2025, Book Hopefuls., Disability, Indigenous, LGBTQ, POC, reviews

Rebecca Roanhorse’s Black Sun

What is the most interesting fantasy you’ve read recently? I’ve read many good ones, but one of my favorites so far this year has been Rebecca Roanhorse’s Black Sun. The book is the first in the Between Earth and Sky trilogy. It is also the first Indigenous fantasy that I’ve read. I love the way Roanhorse integrates Pre-Columbian mythology and ideas into this sweeping fantasy.

It was a good book to read in Disability Pride Month because one of the central characters is blind. It informs the book in a lot of ways. However I do have some commentary on the blindness portrayal which I’ll go into later.

Synopsis

The book follows Serapio of the Carrion Crow clan. He was blinded by his mother in a religious ritual. He is supposed to become the new incarnation of an ancient Crow God. Years later, when he starts to leave his home and head back to fulfill a mission his mother and tutors put forward for him. To kill the Sun Priest of Tova.

Captain Xiala, a woman with ties to the ocean, is hired to transport him to the city of Tova by a man named Balam. Xiala crew mutinies after they learn she has magical powers. Serapio, who has become fond of her, saves her from the crew with his army of crows.

In Tova, a woman named Naranpa serves as the Sun Priest, head of the Watchers. The citizens of Tova are made up of four clans. These clans are Carrion Crow, Golden Eagle, Winged Serpent, and Water Strider. They are all considered something called Sky Made and they are linked with magical beings and powers. In contrast to this are the clanless people called the Dry Earth.

Naranpa comes from the Dry Earth people originally, but has risen through the ranks to become Sun Priest. She is looking to try some new things when it comes to her position and the way the Sun Priest interacts with the clans. Her ways are unpopular with some of the more traditional people in the city.

When the head matron of Carrion Crow dies questionably, things start to unravel. Her son comes home and tries to prevent his clan from working against the Watchers. But as Xiala and Serapio arrive in Tova things become more serious. Will Serapio fulfill his destiny? And what will happen to Naranpa and the Watchers when the eclipse finally comes around?

Review

Black Sun has been on my TBR for at least a year.

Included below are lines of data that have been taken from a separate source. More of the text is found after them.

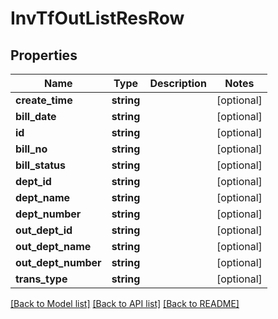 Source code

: # InvTfOutListResRow

## Properties
Name | Type | Description | Notes
------------ | ------------- | ------------- | -------------
**create_time** | **string** |  | [optional] 
**bill_date** | **string** |  | [optional] 
**id** | **string** |  | [optional] 
**bill_no** | **string** |  | [optional] 
**bill_status** | **string** |  | [optional] 
**dept_id** | **string** |  | [optional] 
**dept_name** | **string** |  | [optional] 
**dept_number** | **string** |  | [optional] 
**out_dept_id** | **string** |  | [optional] 
**out_dept_name** | **string** |  | [optional] 
**out_dept_number** | **string** |  | [optional] 
**trans_type** | **string** |  | [optional] 

[[Back to Model list]](../README.md#documentation-for-models) [[Back to API list]](../README.md#documentation-for-api-endpoints) [[Back to README]](../README.md)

I haven’t read Rebecca Roanhorse before, but I’ve heard about what a great writer she is. I’m SO glad I finally picked this book up. It was a little slow at the start, but that was mostly character and world building.

All of the characters in the book are well-written. I think my favorite would have to be Serapio, not just because he’s the main disabled character in the book. But because he has an interesting moral quandary.

He has been taught since he was a child that he had a duty to help his people gain revenge against the Sun Priest for a wrong that the Watchers did against his clan in the past. He even has teachers who help hone his skills through questionable methods.

His interactions with Xiala are some of my favorites. They are both wary to start out with and slowly grow fond of each other, so fond that Serapio questions his mission. My only issue with the book (and it doesn’t stop Black Sun from being five stars) is that Serapio falls a bit into the mystical blind person trope.

Now I don’t know enough about the Pre-Columbian cultures that this book is based on to know if that is just a standard stereotype, but from what I’ve read, it tends to be something that comes up with blind people in fantasy. Again, I’m not saying it’s not well done, just commenting on the use of the trope.

I’d give this book five stars for the excellent plotting and characterization. I can’t wait to read the next book in the series, and this is certainly one of my favorites for the year. I’m so glad I gave this series a chance for Disability Pride Month.

About the Author

Rebecca Roanhorse is a Hugo and Nebula Award-winning speculative fiction writer. She lives in Northern New Mexico with her family.